# Dad asked me to post about his A6, starting problem



## sneedham6 (May 9, 2010)

So my dads A6 is having a weird starting problem; not even his go-to mechanic. I'll try to cliff notes his explanation.

-Went to Toronto for a week, car was fine before this (which I also knew)
-Comes back, car not cranking
-Charge battery, car starts and very weakly. Has not been able to start since
-Cranking can be heard
-Mechanic confirmed fuel is being delivered and that there is spark.

The only thing his mechanic could think of trying was a new timing chain. Anyone think of anything else?


----------



## acincys (Jul 10, 2006)

Exactly what happens when you try to start it? Does it crank slow or does it crank fast? Does it try to start but keeps "choking"? Do you hear any abnormal noises? Does the immobilier light flash? How full is the gas tank? If close to empty, fill up with good fuel - might have stopped at a gas station with crappy fuel. Any other details that in your opinion may (or may not) be helpful?

I don't quite understand what could be wrong with a timing chain. You can't skip a tooth on a chain (unless there is something different about this specific engine) and if it broke the engine would crank once and stop as the valve and pistons started making out. If it keeps turning, the chain is fine.


----------



## frankinstyn (Oct 11, 2004)

If the timing chain were bad it certainly wouldn't crank. Instead you would hear the pistons hitting the valves and then it wouldn't turn at all. 

It sounds like you have a pretty serious power drain somewhere or a bad alternator. This isn't something you can troubleshoot online. 

This power drain may very well have killed the battery. You should take it out of the car completely and place it on a battery charger. Give it a high amp charge for 20 minutes and then place it down to two amps overnight. Any new battery charger will automatically turn off when the battery gets full. When you're done with that, test the battery to see if it held the charge. Then recharge it as the test drains the battery.

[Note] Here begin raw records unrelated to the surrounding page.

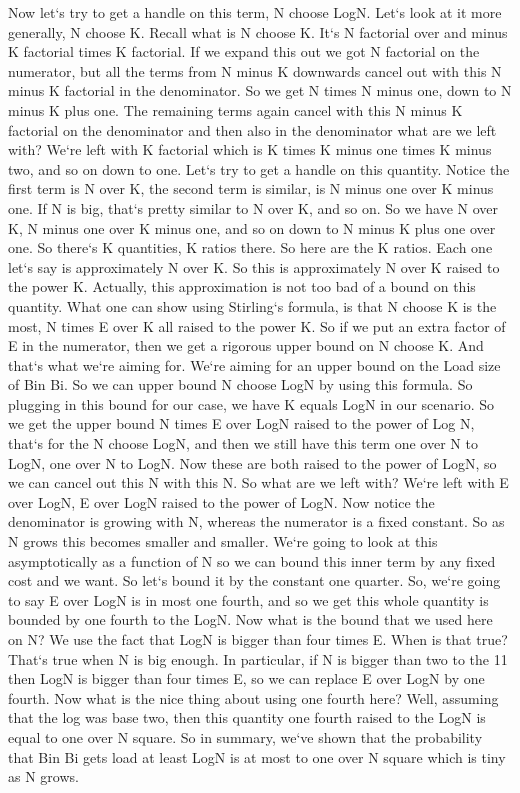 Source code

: Now let`s try to get a handle on this term, N choose LogN\@.
Let`s look at it more generally, N choose K\@.
Recall what is N choose K\@.
It`s N factorial over and minus K factorial times K factorial.
If we expand this out we got N factorial on the numerator, but all the terms from N minus K downwards cancel out with this N minus K factorial in the denominator.
So we get N times N minus one, down to N minus K plus one.
The remaining terms again cancel with this N minus K factorial on the denominator and then also in the denominator what are we left with? We`re left with K factorial which is K times K minus one times K minus two, and so on down to one.
Let`s try to get a handle on this quantity.
Notice the first term is N over K, the second term is similar, is N minus one over K minus one.
If N is big, that`s pretty similar to N over K, and so on.
So we have N over K, N minus one over K minus one, and so on down to N minus K plus one over one.
So there`s K quantities, K ratios there.
So here are the K ratios.
Each one let`s say is approximately N over K\@.
So this is approximately N over K raised to the power K\@.
Actually, this approximation is not too bad of a bound on this quantity.
What one can show using Stirling`s formula, is that N choose K is the most, N times E over K all raised to the power K\@.
So if we put an extra factor of E in the numerator, then we get a rigorous upper bound on N choose K\@.
And that`s what we`re aiming for.
We`re aiming for an upper bound on the Load size of Bin Bi.
So we can upper bound N choose LogN by using this formula.
So plugging in this bound for our case, we have K equals LogN in our scenario.
So we get the upper bound N times E over LogN raised to the power of Log N, that`s for the N choose LogN, and then we still have this term one over N to LogN, one over N to LogN\@.
Now these are both raised to the power of LogN, so we can cancel out this N with this N\@.
So what are we left with? We`re left with E over LogN, E over LogN raised to the power of LogN\@.
Now notice the denominator is growing with N, whereas the numerator is a fixed constant.
So as N grows this becomes smaller and smaller.
We`re going to look at this asymptotically as a function of N so we can bound this inner term by any fixed cost and we want.
So let`s bound it by the constant one quarter.
So, we`re going to say E over LogN is in most one fourth, and so we get this whole quantity is bounded by one fourth to the LogN\@.
Now what is the bound that we used here on N? We use the fact that LogN is bigger than four times E\@.
When is that true? That`s true when N is big enough.
In particular, if N is bigger than two to the 11 then LogN is bigger than four times E, so we can replace E over LogN by one fourth.
Now what is the nice thing about using one fourth here? Well, assuming that the log was base two, then this quantity one fourth raised to the LogN is equal to one over N square.
So in summary, we`ve shown that the probability that Bin Bi gets load at least LogN is at most to one over N square which is tiny as N grows.

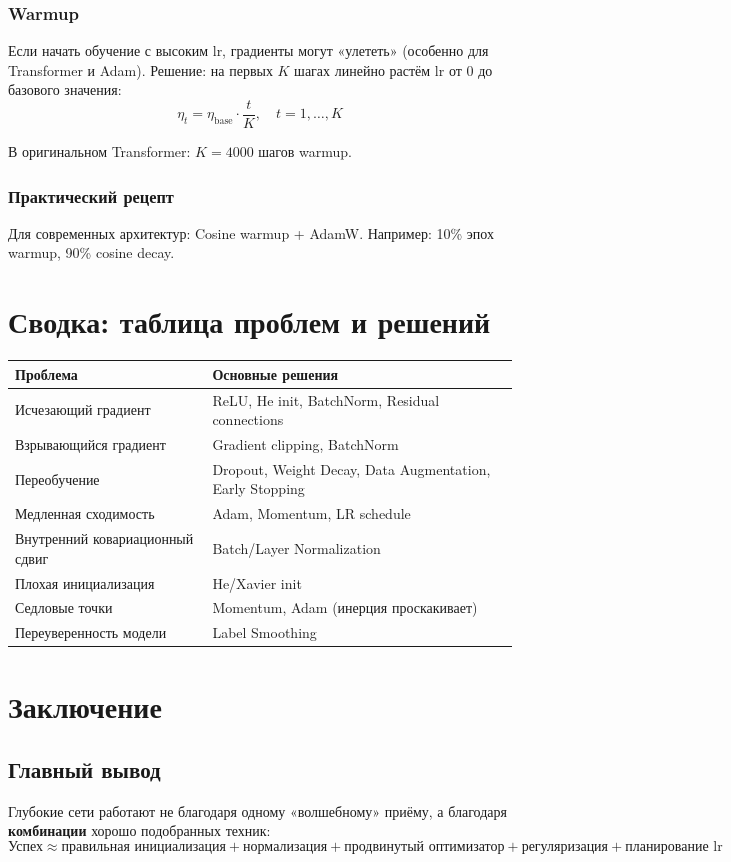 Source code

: \documentclass[a4paper,12pt]{article}
\begin{document}
\subsubsection{Warmup}
Если начать обучение с высоким lr, градиенты могут «улететь» (особенно для Transformer и Adam). Решение: на первых $K$ шагах линейно растём lr от 0 до базового значения:
\[
\eta_t = \eta_{\text{base}} \cdot \frac{t}{K}, \quad t = 1, \dots, K
\]

В оригинальном Transformer: $K = 4000$ шагов warmup.

\subsubsection{Практический рецепт}
Для современных архитектур: Cosine warmup + AdamW. Например: 10\% эпох warmup, 90\% cosine decay.

\section{Сводка: таблица проблем и решений}

\begin{center}
\begin{tabular}{ll}
\toprule
\textbf{Проблема} & \textbf{Основные решения} \\
\midrule
Исчезающий градиент & ReLU, He init, BatchNorm, Residual connections \\
Взрывающийся градиент & Gradient clipping, BatchNorm \\
Переобучение & Dropout, Weight Decay, Data Augmentation, Early Stopping \\
Медленная сходимость & Adam, Momentum, LR schedule \\
Внутренний ковариационный сдвиг & Batch/Layer Normalization \\
Плохая инициализация & He/Xavier init \\
Седловые точки & Momentum, Adam (инерция проскакивает) \\
Переуверенность модели & Label Smoothing \\
\bottomrule
\end{tabular}
\end{center}

\section{Заключение}

\subsection{Главный вывод}
Глубокие сети работают не благодаря одному «волшебному» приёму, а благодаря \textbf{комбинации} хорошо подобранных техник:
\[
\text{Успех} \approx \text{правильная инициализация} + \text{нормализация} + \text{продвинутый оптимизатор} + \text{регуляризация} + \text{планирование lr}
\]
\end{document}
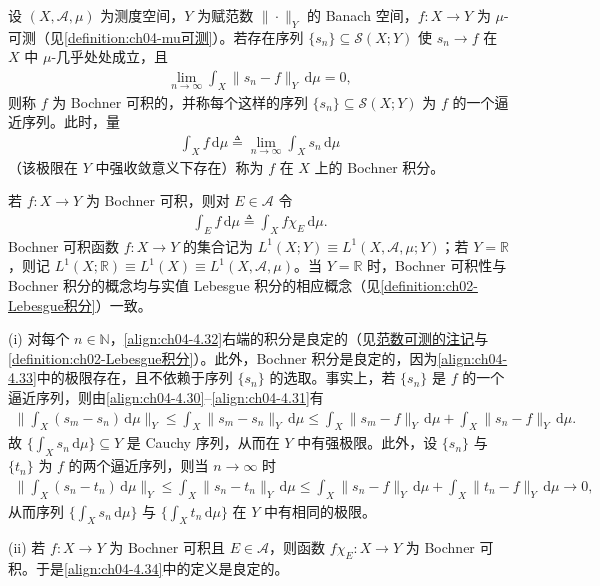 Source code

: \documentclass[../../main.tex]{subfiles}%
\begin{document}
\begin{definition}\label{definition:ch04-Bochner可积}
设 $(X,\mathcal{A},\mu)$ 为测度空间，$Y$ 为赋范数 $\|\cdot\|_Y$ 的 Banach 空间，$f:X\to Y$ 为 $\mu$-可测（见\cref{definition:ch04-mu可测}）。若存在序列 $\{s_n\}\subseteq\mathcal{S}(X;Y)$ 使 $s_n\to f$ 在 $X$ 中 $\mu$-几乎处处成立，且
\begin{align}
\lim_{n\to\infty}\int_X\|s_n-f\|_Y\,\mathrm{d}\mu=0, \label{align:ch04-4.32}
\end{align}
则称 $f$ 为 Bochner 可积的，并称每个这样的序列 $\{s_n\}\subseteq\mathcal{S}(X;Y)$ 为 $f$ 的一个逼近序列。此时，量
\begin{align}
\int_X f\,\mathrm{d}\mu\triangleq \lim_{n\to\infty}\int_X s_n\,\mathrm{d}\mu \label{align:ch04-4.33}
\end{align}
（该极限在 $Y$ 中强收敛意义下存在）称为 $f$ 在 $X$ 上的 Bochner 积分。
\end{definition}

若 $f:X\to Y$ 为 Bochner 可积，则对 $E\in\mathcal{A}$ 令
\begin{align}
\int_E f\,\mathrm{d}\mu\triangleq \int_X f\chi_E\,\mathrm{d}\mu. \label{align:ch04-4.34}
\end{align}
Bochner 可积函数 $f:X\to Y$ 的集合记为 $L^1(X;Y)\equiv L^1(X,\mathcal{A},\mu;Y)$；若 $Y=\mathbb{R}$，则记 $L^1(X;\mathbb{R})\equiv L^1(X)\equiv L^1(X,\mathcal{A},\mu)$。当 $Y=\mathbb{R}$ 时，Bochner 可积性与 Bochner 积分的概念均与实值 Lebesgue 积分的相应概念（见\cref{definition:ch02-Lebesgue积分}）一致。

\begin{remark}\label{remark:ch04-Bochner良定义}
(i) 对每个 $n\in\mathbb{N}$，\eqref{align:ch04-4.32}右端的积分是良定的（见\hyperref[remark:ch04-范数可测]{范数可测的注记}与\cref{definition:ch02-Lebesgue积分}）。此外，Bochner 积分是良定的，因为\eqref{align:ch04-4.33}中的极限存在，且不依赖于序列 $\{s_n\}$ 的选取。事实上，若 $\{s_n\}$ 是 $f$ 的一个逼近序列，则由\eqref{align:ch04-4.30}--\eqref{align:ch04-4.31}有
\begin{align*}
\Big\|\int_X(s_m-s_n)\,\mathrm{d}\mu\Big\|_Y\leqslant\int_X\|s_m-s_n\|_Y\,\mathrm{d}\mu\leqslant\int_X\|s_m-f\|_Y\,\mathrm{d}\mu+\int_X\|s_n-f\|_Y\,\mathrm{d}\mu.
\end{align*}
故 $\{\int_X s_n\,\mathrm{d}\mu\}\subseteq Y$ 是 Cauchy 序列，从而在 $Y$ 中有强极限。此外，设 $\{s_n\}$ 与 $\{t_n\}$ 为 $f$ 的两个逼近序列，则当 $n\to\infty$ 时
\begin{align*}
\Big\|\int_X(s_n-t_n)\,\mathrm{d}\mu\Big\|_Y\leqslant\int_X\|s_n-t_n\|_Y\,\mathrm{d}\mu\leqslant\int_X\|s_n-f\|_Y\,\mathrm{d}\mu+\int_X\|t_n-f\|_Y\,\mathrm{d}\mu\to0,
\end{align*}
从而序列 $\{\int_X s_n\,\mathrm{d}\mu\}$ 与 $\{\int_X t_n\,\mathrm{d}\mu\}$ 在 $Y$ 中有相同的极限。

(ii) 若 $f:X\to Y$ 为 Bochner 可积且 $E\in\mathcal{A}$，则函数 $f\chi_E:X\to Y$ 为 Bochner 可积。于是\eqref{align:ch04-4.34}中的定义是良定的。
\end{remark}
\end{document}
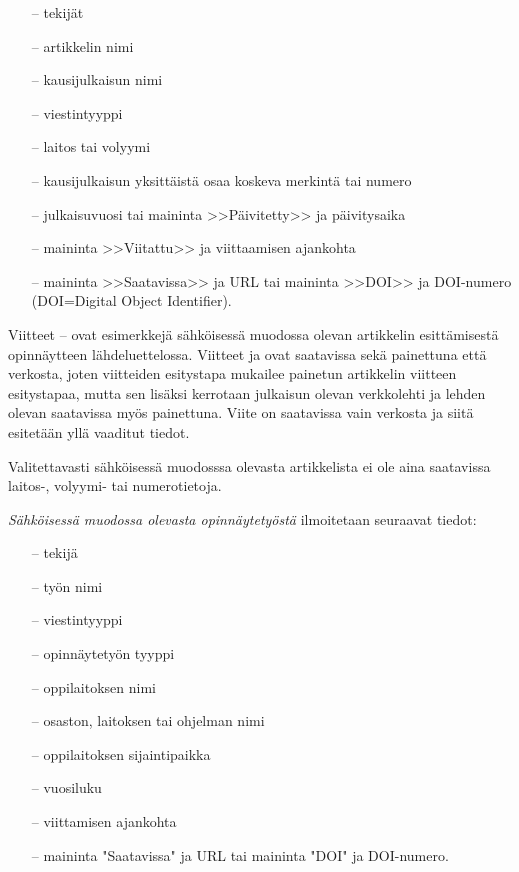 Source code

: \documentclass[finnish, 12pt, a4paper, elec, utf8, a-1b, online]{aaltothesis}
\begin{document}
\begin{itemize}
\item[--]tekijät
\item[--]artikkelin nimi
\item[--]kausijulkaisun nimi
\item[--]viestintyyppi
\item[--]laitos tai volyymi
\item[--]kausijulkaisun yksittäistä osaa koskeva merkintä tai numero
\item[--]julkaisuvuosi tai maininta >>Päivitetty>> ja päivitysaika
\item[--]maininta >>Viitattu>> ja viittaamisen ajankohta
\item[--]maininta >>Saatavissa>> ja URL tai
        maininta >>DOI>> ja DOI-numero (DOI=Digital Object Identifier).
\end{itemize}

Viitteet \cite{Ribeiro}--\cite{kone} ovat esimerkkejä sähköisessä
muodossa olevan artikkelin esittämisestä opinnäytteen
lähdeluettelossa.  Viitteet \cite{Ribeiro} ja \cite{Stieber} ovat
saatavissa sekä painettuna että verkosta, joten viitteiden esitystapa
mukailee painetun artikkelin viitteen esitystapaa, mutta sen lisäksi
kerrotaan julkaisun olevan verkkolehti ja lehden olevan saatavissa
myös painettuna.  Viite \cite{kone} on saatavissa vain verkosta ja
siitä esitetään yllä vaaditut tiedot.

Valitettavasti sähköisessä muodosssa olevasta artikkelista ei ole aina
saatavissa lai\-tos-, volyymi- tai numerotietoja.

\textit{Sähköisessä muodossa olevasta opinnäytetyöstä} ilmoitetaan
seuraavat tiedot:

\begin{itemize}
\item[--]tekijä
\item[--]työn nimi
\item[--]viestintyyppi
\item[--]opinnäytetyön tyyppi
\item[--]oppilaitoksen nimi
\item[--]osaston, laitoksen tai ohjelman nimi
\item[--]oppilaitoksen sijaintipaikka
\item[--]vuosiluku
\item[--]viittamisen ajankohta
\item[--]maininta "Saatavissa" ja URL tai
        maininta "DOI" ja DOI-numero.
\end{itemize}
\end{document}
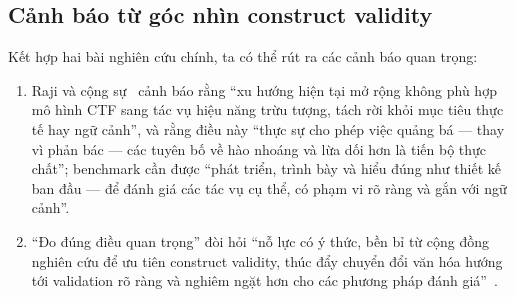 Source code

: \subsection{Cảnh báo từ góc nhìn construct validity}

Kết hợp hai bài nghiên cứu chính, ta có thể rút ra các cảnh báo quan trọng:

\begin{enumerate}
    \item Raji và cộng sự~\cite{everything_benchmark} cảnh báo rằng ``xu hướng hiện tại mở rộng không phù hợp mô hình CTF sang tác vụ hiệu năng trừu tượng, tách rời khỏi mục tiêu thực tế hay ngữ cảnh'', và rằng điều này ``thực sự cho phép việc quảng bá --- thay vì phản bác --- các tuyên bố về hào nhoáng và lừa dối hơn là tiến bộ thực chất''; benchmark cần được ``phát triển, trình bày và hiểu đúng như thiết kế ban đầu --- để đánh giá các tác vụ cụ thể, có phạm vi rõ ràng và gắn với ngữ cảnh''.
    
    \item ``Đo đúng điều quan trọng'' đòi hỏi ``nỗ lực có ý thức, bền bỉ từ cộng đồng nghiên cứu để ưu tiên construct validity, thúc đẩy chuyển đổi văn hóa hướng tới validation rõ ràng và nghiêm ngặt hơn cho các phương pháp đánh giá''~\cite{measuring_what_matters}.
\end{enumerate} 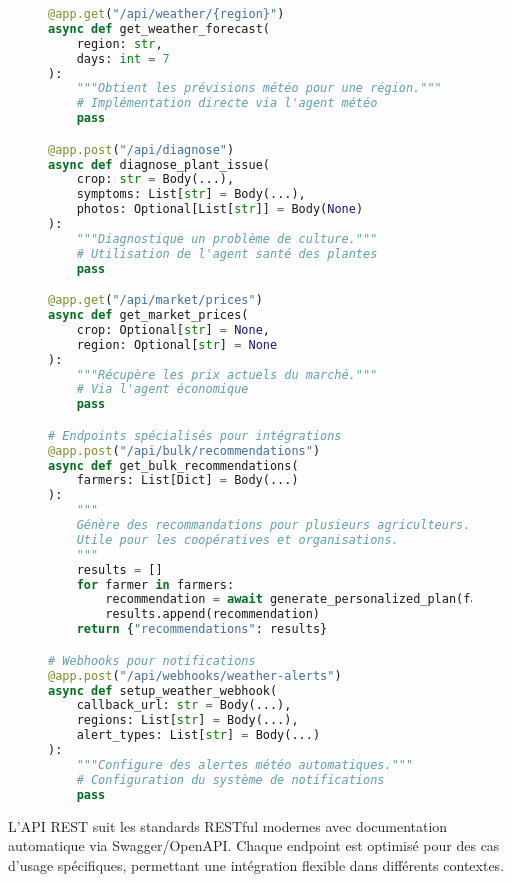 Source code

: \begin{figure}[h]
\begin{lstlisting}[language=Python, caption=Points d'entrée de l'API REST]
@app.get("/api/weather/{region}")
async def get_weather_forecast(
    region: str,
    days: int = 7
):
    """Obtient les prévisions météo pour une région."""
    # Implémentation directe via l'agent météo
    pass

@app.post("/api/diagnose")
async def diagnose_plant_issue(
    crop: str = Body(...),
    symptoms: List[str] = Body(...),
    photos: Optional[List[str]] = Body(None)
):
    """Diagnostique un problème de culture."""
    # Utilisation de l'agent santé des plantes
    pass

@app.get("/api/market/prices")
async def get_market_prices(
    crop: Optional[str] = None,
    region: Optional[str] = None
):
    """Récupère les prix actuels du marché."""
    # Via l'agent économique
    pass

# Endpoints spécialisés pour intégrations
@app.post("/api/bulk/recommendations")
async def get_bulk_recommendations(
    farmers: List[Dict] = Body(...)
):
    """
    Génère des recommandations pour plusieurs agriculteurs.
    Utile pour les coopératives et organisations.
    """
    results = []
    for farmer in farmers:
        recommendation = await generate_personalized_plan(farmer)
        results.append(recommendation)
    return {"recommendations": results}

# Webhooks pour notifications
@app.post("/api/webhooks/weather-alerts")
async def setup_weather_webhook(
    callback_url: str = Body(...),
    regions: List[str] = Body(...),
    alert_types: List[str] = Body(...)
):
    """Configure des alertes météo automatiques."""
    # Configuration du système de notifications
    pass
\end{lstlisting}
\end{figure}

L'API REST suit les standards RESTful modernes avec documentation automatique via Swagger/OpenAPI. Chaque endpoint est optimisé pour des cas d'usage spécifiques, permettant une intégration flexible dans différents contextes.


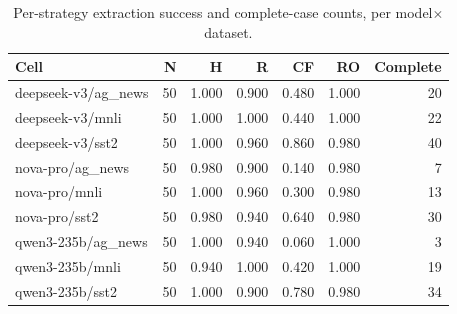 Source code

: \begin{table}[t]
\centering
\caption{Per-strategy extraction success and complete-case counts, per model$\times$dataset.}
\label{tab:coverage}
\begin{tabular}{lrrrrrr}
\toprule
Cell & N & H & R & CF & RO & Complete \\
\midrule
deepseek-v3/ag_news & 50 & 1.000 & 0.900 & 0.480 & 1.000 & 20 \\
deepseek-v3/mnli & 50 & 1.000 & 1.000 & 0.440 & 1.000 & 22 \\
deepseek-v3/sst2 & 50 & 1.000 & 0.960 & 0.860 & 0.980 & 40 \\
nova-pro/ag_news & 50 & 0.980 & 0.900 & 0.140 & 0.980 & 7 \\
nova-pro/mnli & 50 & 1.000 & 0.960 & 0.300 & 0.980 & 13 \\
nova-pro/sst2 & 50 & 0.980 & 0.940 & 0.640 & 0.980 & 30 \\
qwen3-235b/ag_news & 50 & 1.000 & 0.940 & 0.060 & 1.000 & 3 \\
qwen3-235b/mnli & 50 & 0.940 & 1.000 & 0.420 & 1.000 & 19 \\
qwen3-235b/sst2 & 50 & 1.000 & 0.900 & 0.780 & 0.980 & 34 \\
\bottomrule
\end{tabular}
\end{table}
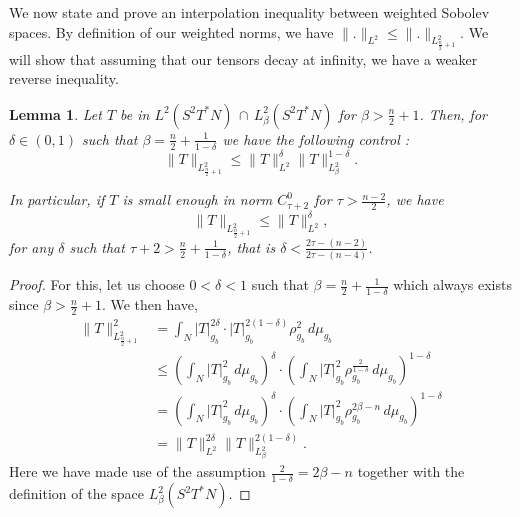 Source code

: \documentclass[a4paper,11pt,reqno]{amsart}
\newtheorem{lemma}[defn]{Lemma}
\numberwithin{equation}{section}
\begin{document}
	We now state and prove an interpolation inequality between weighted Sobolev spaces. By definition of our weighted norms, we have $\|.\|_{L^2}\leq \|.\|_{L^2_{\frac{n}{2}+1}}$. We will show that assuming that our tensors decay at infinity, we have a weaker reverse inequality.
	\begin{lemma}\label{lemma-interpol-delig}
		Let $T$ be in $L^2(S^2T^*N)\,\cap \,L^2_\beta(S^2T^*N)$ for $\beta>\frac{n}{2}+1$. Then, for $\delta\in(0,1)$ such that $\beta = \frac{n}{2}+\frac{1}{1-\delta}$ we have the following control :
		\begin{equation}
		\|T\|_{L^2_{\frac{n}{2}+1}}\leq \|T\|_{L^2}^\delta\|T\|_{L^2_\beta}^{1-\delta}.\label{interpolation L2}
		\end{equation}
	
		In particular, if $T$ is small enough in norm $C^0_{\tau+2}$ for $\tau>\frac{n-2}{2}$, we have $$\|T\|_{L^2_{\frac{n}{2}+1}}\leq \|T\|_{L^2}^\delta,$$ for any $\delta$ such that $ \tau+2> \frac{n}{2}+\frac{1}{1-\delta}$, that is $\delta<\frac{2\tau-(n-2)}{2\tau-(n-4)}$.
	\end{lemma}
	\begin{proof}
		For this, let us choose $0<\delta<1$ such that $\beta=\frac{n}{2}+\frac{1}{1-\delta}$ which always exists since $\beta>\frac{n}{2}+1$. We then have,
		\begin{align}
		\|T\|^2_{L^2_{\frac{n}{2}+1}} &= \int_{N}|T|_{g_b}^{2\delta}\cdot |T|_{g_b}^{2(1-\delta)}\rho_{g_b}^{2}\,d\mu_{g_b}\nonumber\\
		&\leq \left(\int_{N}|T|_{g_b}^2\,d\mu_{g_b}\right)^{\delta}\cdot\left(\int_{N}|T|_{g_b}^2\rho_{g_b}^{\frac{2}{1-\delta}}\,d\mu_{g_b}\right)^{1-\delta}\nonumber\\
		&=\left(\int_{N}|T|_{g_b}^2\,d\mu_{g_b}\right)^{\delta}\cdot\left(\int_{N}|T|_{g_b}^2\rho_{g_b}^{2\beta-n}\,d\mu_{g_b}\right)^{1-\delta}\nonumber\\
		&=\|T\|_{L^2}^{2\delta}\|T\|_{L^2_\beta}^{2(1-\delta)}\nonumber.
		\end{align}
		Here we have made use of the assumption $\frac{2}{1-\delta} = 2\beta-n$ together with the definition of the space $L^2_\beta(S^2T^*N)$.
	\end{proof}
	
\end{document}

Now for tracing down the battery drain. This article explains how to test for one if you suspect it and subsequently how to find that drain. Give it a read. You will need a multimeter that can read amps. You can get a $15-20 one from harbor freight that will do the trick. 

http://www.wikihow.com/Find-a-Parasitic-Battery-Drain

If you do find that it isn't a battery drain, the next thing to test is the output of your alternator. A combination of a non charging alternator and a almost completely drained battery will lead to a barely running or not running at all engine.


THAT ALL SAID...it is sadly most likely that your alternator is dead. A very rough way to test this is to use a multimeter set on volts across the battery terminals at idle (so you would have to recharge that battery and get the engine started first).

You get that reading. It should be between 13-15 volts. 13 or lower without the lights or fan running (everything electrical off) and you most likely have a bad alternator. Slowly turn everything on. Lights, radio and lastly AC. Then turn the AC fan on high as well. You should see the voltage output drop to almost 13 if not a little under 13 as you turn every thing on. 

If voltage is above 15 volts then you have a bad voltage regulator and you should turn the car off immediately and look into getting that replaced (usually a part of the alternator). The computers in the car can be fried by too high a voltage.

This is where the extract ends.